What happened to the GC this week?

There wasn’t a single GC run this week according to the inbuilt prometheus metrics:

Usually my node dies on Wednesdays/Thursdays because of the GC, and there’s always an 8-9 hours run on every Sunday morning.

oh, how do you monitor GC?

Why is it dies? With what error?

Hi @raert, is this the same issue that happened last time (11th June) with the storagenode binary?
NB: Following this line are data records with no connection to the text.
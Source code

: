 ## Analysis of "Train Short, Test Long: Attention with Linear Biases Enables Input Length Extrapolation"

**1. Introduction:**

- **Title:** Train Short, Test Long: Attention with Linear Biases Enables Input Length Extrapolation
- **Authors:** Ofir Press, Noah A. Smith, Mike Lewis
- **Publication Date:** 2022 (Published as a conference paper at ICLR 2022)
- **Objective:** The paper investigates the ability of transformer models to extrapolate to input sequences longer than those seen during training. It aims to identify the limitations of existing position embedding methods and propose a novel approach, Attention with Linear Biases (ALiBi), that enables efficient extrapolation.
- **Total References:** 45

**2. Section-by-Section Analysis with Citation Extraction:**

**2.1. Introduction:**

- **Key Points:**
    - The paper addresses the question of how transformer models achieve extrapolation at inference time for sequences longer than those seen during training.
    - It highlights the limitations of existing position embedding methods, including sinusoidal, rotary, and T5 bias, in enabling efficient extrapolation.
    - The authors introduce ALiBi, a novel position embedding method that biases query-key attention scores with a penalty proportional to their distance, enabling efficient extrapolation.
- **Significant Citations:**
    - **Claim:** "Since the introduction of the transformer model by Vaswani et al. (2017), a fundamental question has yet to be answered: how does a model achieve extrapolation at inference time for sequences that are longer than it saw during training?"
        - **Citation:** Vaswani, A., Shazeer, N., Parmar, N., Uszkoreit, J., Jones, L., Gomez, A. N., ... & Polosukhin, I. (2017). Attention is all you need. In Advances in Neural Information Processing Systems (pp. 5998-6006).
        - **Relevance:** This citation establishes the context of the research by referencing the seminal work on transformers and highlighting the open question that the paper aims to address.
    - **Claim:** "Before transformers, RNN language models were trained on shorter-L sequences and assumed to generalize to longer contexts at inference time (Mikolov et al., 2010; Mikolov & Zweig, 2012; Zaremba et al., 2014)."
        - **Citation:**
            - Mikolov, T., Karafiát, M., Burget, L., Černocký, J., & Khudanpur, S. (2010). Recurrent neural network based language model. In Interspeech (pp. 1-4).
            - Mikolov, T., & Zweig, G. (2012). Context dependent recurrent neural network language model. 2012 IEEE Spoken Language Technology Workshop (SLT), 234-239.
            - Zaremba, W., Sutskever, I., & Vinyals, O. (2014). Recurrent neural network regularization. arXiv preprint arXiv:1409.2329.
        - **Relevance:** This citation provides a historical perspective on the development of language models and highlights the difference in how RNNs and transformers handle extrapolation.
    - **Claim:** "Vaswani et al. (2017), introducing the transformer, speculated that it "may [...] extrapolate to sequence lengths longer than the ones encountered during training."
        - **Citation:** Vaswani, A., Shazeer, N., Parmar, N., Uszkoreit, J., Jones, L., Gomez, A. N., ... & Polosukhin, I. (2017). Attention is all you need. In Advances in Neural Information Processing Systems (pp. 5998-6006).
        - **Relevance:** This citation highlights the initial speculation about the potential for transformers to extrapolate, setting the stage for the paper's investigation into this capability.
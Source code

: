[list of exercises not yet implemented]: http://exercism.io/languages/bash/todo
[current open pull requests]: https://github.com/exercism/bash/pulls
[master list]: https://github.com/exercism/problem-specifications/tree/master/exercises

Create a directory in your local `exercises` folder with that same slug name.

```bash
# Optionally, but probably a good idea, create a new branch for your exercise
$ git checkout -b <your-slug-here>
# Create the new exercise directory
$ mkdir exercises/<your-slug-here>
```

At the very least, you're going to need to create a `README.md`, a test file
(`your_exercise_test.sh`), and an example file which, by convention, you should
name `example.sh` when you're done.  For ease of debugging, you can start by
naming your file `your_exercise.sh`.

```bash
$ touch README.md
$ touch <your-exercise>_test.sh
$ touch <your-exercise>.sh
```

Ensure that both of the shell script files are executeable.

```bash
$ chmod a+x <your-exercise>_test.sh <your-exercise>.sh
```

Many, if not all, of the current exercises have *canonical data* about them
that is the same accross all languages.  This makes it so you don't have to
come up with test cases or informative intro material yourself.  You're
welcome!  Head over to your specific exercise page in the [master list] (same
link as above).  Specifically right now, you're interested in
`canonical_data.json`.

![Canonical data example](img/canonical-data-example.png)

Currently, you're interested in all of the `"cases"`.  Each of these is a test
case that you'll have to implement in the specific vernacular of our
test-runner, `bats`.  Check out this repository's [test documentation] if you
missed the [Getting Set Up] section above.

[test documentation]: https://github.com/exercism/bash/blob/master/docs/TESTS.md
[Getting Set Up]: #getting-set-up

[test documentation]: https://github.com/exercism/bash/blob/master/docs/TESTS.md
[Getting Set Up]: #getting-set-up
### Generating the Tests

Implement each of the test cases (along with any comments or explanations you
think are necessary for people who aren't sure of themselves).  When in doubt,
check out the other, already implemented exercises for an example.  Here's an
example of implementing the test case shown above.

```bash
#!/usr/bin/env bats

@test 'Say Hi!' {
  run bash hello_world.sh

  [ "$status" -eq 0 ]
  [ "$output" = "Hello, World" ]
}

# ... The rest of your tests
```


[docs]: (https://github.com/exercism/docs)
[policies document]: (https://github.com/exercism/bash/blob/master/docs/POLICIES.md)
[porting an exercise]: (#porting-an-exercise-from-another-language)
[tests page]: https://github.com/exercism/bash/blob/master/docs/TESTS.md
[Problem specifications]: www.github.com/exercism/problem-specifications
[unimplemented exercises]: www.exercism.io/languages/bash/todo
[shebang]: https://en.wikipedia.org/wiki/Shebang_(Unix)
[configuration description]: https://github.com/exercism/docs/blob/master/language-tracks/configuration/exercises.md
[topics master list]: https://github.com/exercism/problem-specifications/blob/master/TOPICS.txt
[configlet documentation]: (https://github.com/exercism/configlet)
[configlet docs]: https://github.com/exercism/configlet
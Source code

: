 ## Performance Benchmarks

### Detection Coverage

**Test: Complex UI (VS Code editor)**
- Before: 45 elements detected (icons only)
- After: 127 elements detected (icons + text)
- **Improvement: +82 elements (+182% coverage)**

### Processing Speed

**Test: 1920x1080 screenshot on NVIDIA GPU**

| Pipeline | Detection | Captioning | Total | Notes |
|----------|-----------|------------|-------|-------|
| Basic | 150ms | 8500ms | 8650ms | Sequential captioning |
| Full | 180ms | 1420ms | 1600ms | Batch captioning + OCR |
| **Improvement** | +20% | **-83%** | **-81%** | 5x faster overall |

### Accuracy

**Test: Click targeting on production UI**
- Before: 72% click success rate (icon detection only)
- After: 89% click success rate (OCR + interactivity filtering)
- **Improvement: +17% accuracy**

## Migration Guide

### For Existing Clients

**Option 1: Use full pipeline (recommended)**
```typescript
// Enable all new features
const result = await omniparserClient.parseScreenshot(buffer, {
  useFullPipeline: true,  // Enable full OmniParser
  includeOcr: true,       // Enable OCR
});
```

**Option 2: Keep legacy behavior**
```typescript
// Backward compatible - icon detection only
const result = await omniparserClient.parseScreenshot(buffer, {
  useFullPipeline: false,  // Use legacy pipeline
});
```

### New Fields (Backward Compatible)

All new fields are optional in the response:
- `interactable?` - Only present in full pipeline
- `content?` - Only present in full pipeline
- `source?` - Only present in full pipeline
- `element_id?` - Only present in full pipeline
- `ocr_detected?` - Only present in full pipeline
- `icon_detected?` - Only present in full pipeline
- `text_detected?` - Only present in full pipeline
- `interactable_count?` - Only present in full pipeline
My nodes died last week Monday and today exactly at the same time (2023-09-25T13:30:00Z) with the same errors as described by you in the other thread:

2023-09-25 03:35:12,662 INFO waiting for storagenode, processes-exit-eventlistener to die
2023-09-25 03:35:13,663 WARN killing 'storagenode' (57) with SIGKILL
2023-09-25 03:35:15,666 INFO waiting for storagenode, processes-exit-eventlistener to die
2023-09-25 03:35:18,670 INFO waiting for storagenode, processes-exit-eventlistener to die
2023-09-25 03:35:21,674 INFO waiting for storagenode, processes-exit-eventlistener to die
2023-09-25 03:35:23,676 WARN killing 'storagenode' (57) with SIGKILL
2023-09-25 03:35:24,678 INFO waiting for storagenode, processes-exit-eventlistener to die
2023-09-25 03:35:27,682 INFO waiting for storagenode, processes-exit-eventlistener to die

I wasn’t able to kill the container, only a reboot of the whole system helped. Since this happened 2 weeks in a row at exactly the same time, I don’t think it was a coincidence.

1 Like

so there was a capacity issue with the database used by GC. We have now scaled up the storage and will continue to run GCs manually.

4 Likes